Divorce can be a complex and emotionally challenging process, and one of the key aspects that often comes into play is the division of assets. For many people, retirement accounts and investments are key components of their asset profile.
Protecting your investments is likely a high priority as you head into the divorce process. The question that might remain is whether these retirement accounts and similar long-term investments are marital property subject to division during your divorce.
Understanding marital property
Marital property typically includes assets acquired during the course of the marriage. This may encompass real estate, bank accounts and other valuable assets. However, the classification of retirement accounts and investments as marital property hinges on various factors. Namely, it depends on whether you acquired them before or after marriage.

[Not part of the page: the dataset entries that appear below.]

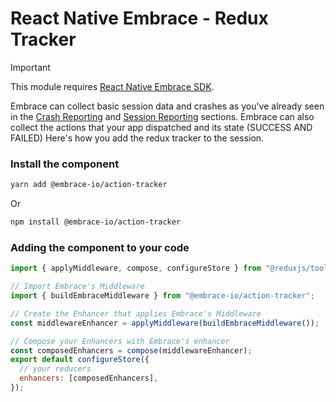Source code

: # React Native Embrace - Redux Tracker

> [!IMPORTANT]
>
> This module requires [React Native Embrace SDK](https://www.npmjs.com/package/@embrace-io/react-native).

Embrace can collect basic session data and crashes as you've already seen in the [Crash Reporting](https://embrace.io/docs/react-native/integration/crash-reporting) and [Session Reporting](https://embrace.io/docs/react-native/integration/session-reporting) sections.
Embrace can also collect the actions that your app dispatched and its state (SUCCESS AND FAILED)
Here's how you add the redux tracker to the session.

### Install the component

```sh
yarn add @embrace-io/action-tracker
```

Or

```sh
npm install @embrace-io/action-tracker
```

### Adding the component to your code

```javascript
import { applyMiddleware, compose, configureStore } from "@reduxjs/toolkit";

// Import Embrace's Middleware
import { buildEmbraceMiddleware } from "@embrace-io/action-tracker";

// Create the Enhancer that applies Embrace's Middleware
const middlewareEnhancer = applyMiddleware(buildEmbraceMiddleware());

// Compose your Enhancers with Embrace's enhancer
const composedEnhancers = compose(middlewareEnhancer);
export default configureStore({
  // your reducers
  enhancers: [composedEnhancers],
});
```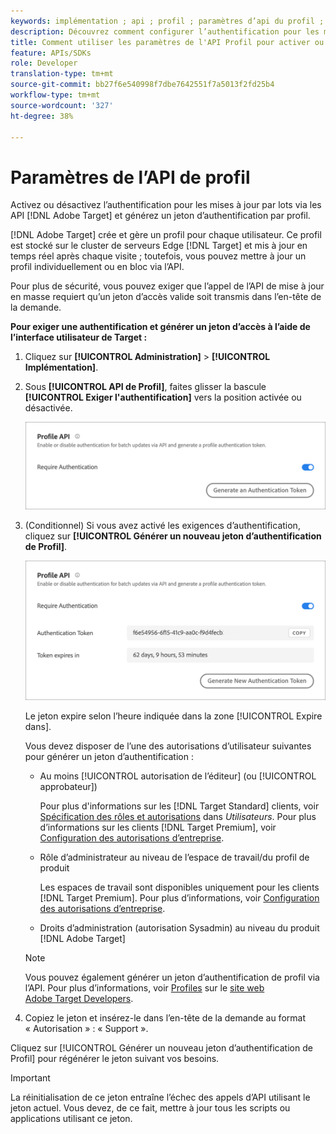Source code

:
 ```yaml
---
keywords: implémentation ; api ; profil ; paramètres d’api du profil ; jeton d’authentification
description: Découvrez comment configurer l’authentification pour les mises à jour par lots via les API Adobe Target et générer un jeton d’authentification de profil.
title: Comment utiliser les paramètres de l'API Profil pour activer ou désactiver les mises à jour de lots ?
feature: APIs/SDKs
role: Developer
translation-type: tm+mt
source-git-commit: bb27f6e540998f7dbe7642551f7a5013f2fd25b4
workflow-type: tm+mt
source-wordcount: '327'
ht-degree: 38%

---
```



# Paramètres de l’API de profil

Activez ou désactivez l’authentification pour les mises à jour par lots via les API [!DNL Adobe Target] et générez un jeton d’authentification par profil.

[!DNL Adobe Target] crée et gère un profil pour chaque utilisateur. Ce profil est stocké sur le cluster de serveurs Edge [!DNL Target] et mis à jour en temps réel après chaque visite ; toutefois, vous pouvez mettre à jour un profil individuellement ou en bloc via l’API.

Pour plus de sécurité, vous pouvez exiger que l’appel de l’API de mise à jour en masse requiert qu’un jeton d’accès valide soit transmis dans l’en-tête de la demande.

**Pour exiger une authentification et générer un jeton d’accès à l’aide de l’interface utilisateur de Target :**

1. Cliquez sur **[!UICONTROL Administration]** > **[!UICONTROL Implémentation]**.
1. Sous **[!UICONTROL API de Profil]**, faites glisser la bascule **[!UICONTROL Exiger l&#39;authentification]** vers la position activée ou désactivée.

   ![](assets/profile_api_settings.png)

1. (Conditionnel) Si vous avez activé les exigences d’authentification, cliquez sur **[!UICONTROL Générer un nouveau jeton d’authentification de Profil]**.

   ![](assets/profile_api_settings_2.png)

   Le jeton expire selon l’heure indiquée dans la zone [!UICONTROL Expire dans].

   Vous devez disposer de l’une des autorisations d’utilisateur suivantes pour générer un jeton d’authentification :

   * Au moins [!UICONTROL autorisation de l’éditeur] (ou [!UICONTROL approbateur])

      Pour plus d&#39;informations sur les [!DNL Target Standard] clients, voir [Spécification des rôles et autorisations](/help/administrating-target/c-user-management/c-user-management/user-management.md#roles-permissions) dans *Utilisateurs*. Pour plus d’informations sur les clients [!DNL Target Premium], voir [Configuration des autorisations d’entreprise](/help/administrating-target/c-user-management/property-channel/properties-overview.md).

   * Rôle d’administrateur au niveau de l’espace de travail/du profil de produit

      Les espaces de travail sont disponibles uniquement pour les clients [!DNL Target Premium]. Pour plus d’informations, voir [Configuration des autorisations d’entreprise](/help/administrating-target/c-user-management/property-channel/properties-overview.md).

   * Droits d’administration (autorisation Sysadmin) au niveau du produit [!DNL Adobe Target]
   >[!NOTE]
   >
   >Vous pouvez également générer un jeton d’authentification de profil via l’API. Pour plus d’informations, voir [Profiles](https://developers.adobetarget.com/api/#profiles) sur le [site web Adobe Target Developers](https://developers.adobetarget.com/).

1. Copiez le jeton et insérez-le dans l’en-tête de la demande au format « Autorisation » : « Support ».

Cliquez sur [!UICONTROL Générer un nouveau jeton d’authentification de Profil] pour régénérer le jeton suivant vos besoins.

>[!IMPORTANT]
>
>La réinitialisation de ce jeton entraîne l’échec des appels d’API utilisant le jeton actuel. Vous devez, de ce fait, mettre à jour tous les scripts ou applications utilisant ce jeton.
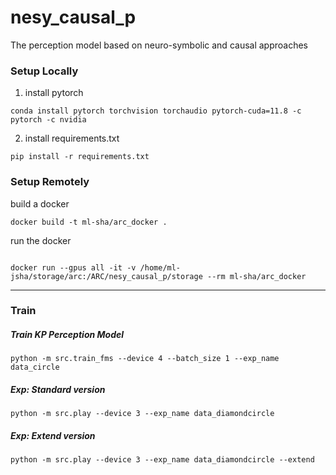 # nesy_causal_p

The perception model based on neuro-symbolic and causal approaches

### Setup Locally

1. install pytorch

```
conda install pytorch torchvision torchaudio pytorch-cuda=11.8 -c pytorch -c nvidia
```

2. install requirements.txt

``` 
pip install -r requirements.txt
```

### Setup Remotely

build a docker

``` 
docker build -t ml-sha/arc_docker .
```

run the docker

```

docker run --gpus all -it -v /home/ml-jsha/storage/arc:/ARC/nesy_causal_p/storage --rm ml-sha/arc_docker

```

----

### Train

##### Train KP Perception Model

``` 
python -m src.train_fms --device 4 --batch_size 1 --exp_name data_circle
```



##### Exp: Standard version

``` 
python -m src.play --device 3 --exp_name data_diamondcircle
```

##### Exp: Extend version
``` 
python -m src.play --device 3 --exp_name data_diamondcircle --extend
```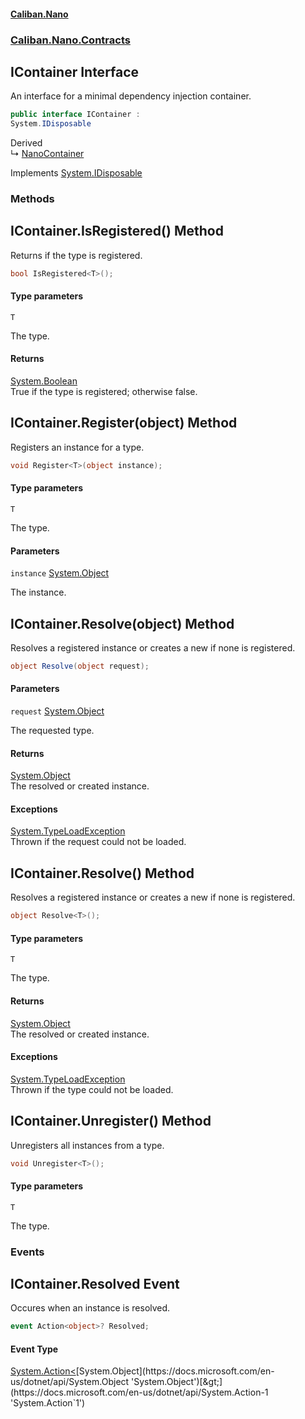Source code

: #### [Caliban.Nano](index.md 'index')
### [Caliban.Nano.Contracts](Caliban.Nano.Contracts.md 'Caliban.Nano.Contracts')

## IContainer Interface

An interface for a minimal dependency injection container.

```csharp
public interface IContainer :
System.IDisposable
```

Derived  
&#8627; [NanoContainer](Caliban.Nano.Container.NanoContainer.md 'Caliban.Nano.Container.NanoContainer')

Implements [System.IDisposable](https://docs.microsoft.com/en-us/dotnet/api/System.IDisposable 'System.IDisposable')
### Methods

<a name='Caliban.Nano.Contracts.IContainer.IsRegistered_T_()'></a>

## IContainer.IsRegistered<T>() Method

Returns if the type is registered.

```csharp
bool IsRegistered<T>();
```
#### Type parameters

<a name='Caliban.Nano.Contracts.IContainer.IsRegistered_T_().T'></a>

`T`

The type.

#### Returns
[System.Boolean](https://docs.microsoft.com/en-us/dotnet/api/System.Boolean 'System.Boolean')  
True if the type is registered; otherwise false.

<a name='Caliban.Nano.Contracts.IContainer.Register_T_(object)'></a>

## IContainer.Register<T>(object) Method

Registers an instance for a type.

```csharp
void Register<T>(object instance);
```
#### Type parameters

<a name='Caliban.Nano.Contracts.IContainer.Register_T_(object).T'></a>

`T`

The type.
#### Parameters

<a name='Caliban.Nano.Contracts.IContainer.Register_T_(object).instance'></a>

`instance` [System.Object](https://docs.microsoft.com/en-us/dotnet/api/System.Object 'System.Object')

The instance.

<a name='Caliban.Nano.Contracts.IContainer.Resolve(object)'></a>

## IContainer.Resolve(object) Method

Resolves a registered instance or creates a new if none is registered.

```csharp
object Resolve(object request);
```
#### Parameters

<a name='Caliban.Nano.Contracts.IContainer.Resolve(object).request'></a>

`request` [System.Object](https://docs.microsoft.com/en-us/dotnet/api/System.Object 'System.Object')

The requested type.

#### Returns
[System.Object](https://docs.microsoft.com/en-us/dotnet/api/System.Object 'System.Object')  
The resolved or created instance.

#### Exceptions

[System.TypeLoadException](https://docs.microsoft.com/en-us/dotnet/api/System.TypeLoadException 'System.TypeLoadException')  
Thrown if the request could not be loaded.

<a name='Caliban.Nano.Contracts.IContainer.Resolve_T_()'></a>

## IContainer.Resolve<T>() Method

Resolves a registered instance or creates a new if none is registered.

```csharp
object Resolve<T>();
```
#### Type parameters

<a name='Caliban.Nano.Contracts.IContainer.Resolve_T_().T'></a>

`T`

The type.

#### Returns
[System.Object](https://docs.microsoft.com/en-us/dotnet/api/System.Object 'System.Object')  
The resolved or created instance.

#### Exceptions

[System.TypeLoadException](https://docs.microsoft.com/en-us/dotnet/api/System.TypeLoadException 'System.TypeLoadException')  
Thrown if the type could not be loaded.

<a name='Caliban.Nano.Contracts.IContainer.Unregister_T_()'></a>

## IContainer.Unregister<T>() Method

Unregisters all instances from a type.

```csharp
void Unregister<T>();
```
#### Type parameters

<a name='Caliban.Nano.Contracts.IContainer.Unregister_T_().T'></a>

`T`

The type.
### Events

<a name='Caliban.Nano.Contracts.IContainer.Resolved'></a>

## IContainer.Resolved Event

Occures when an instance is resolved.

```csharp
event Action<object>? Resolved;
```

#### Event Type
[System.Action&lt;](https://docs.microsoft.com/en-us/dotnet/api/System.Action-1 'System.Action`1')[System.Object](https://docs.microsoft.com/en-us/dotnet/api/System.Object 'System.Object')[&gt;](https://docs.microsoft.com/en-us/dotnet/api/System.Action-1 'System.Action`1')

Contributions and joint efforts
The nature of contributions to these accounts also plays a crucial role. If both spouses actively contributed to the growth of the retirement accounts or investments, it is fair to treat them as marital property. The court may consider the joint efforts and financial contributions made by both parties during the marriage.
Prenuptial agreements
In some cases, couples may have a prenuptial agreement in place that explicitly outlines how assets. If retirement accounts and investments are part of the agreement, the terms will dictate the division of these assets in the event of a divorce. Such agreements can significantly influence the outcome of asset division.
Studies suggest that divorced people are 23% more likely to have no retirement savings compared to married couples. A lack of financial preparation prior to divorce may contribute heavily to this statistic, so it is important to plan accordingly when a separation is on the table.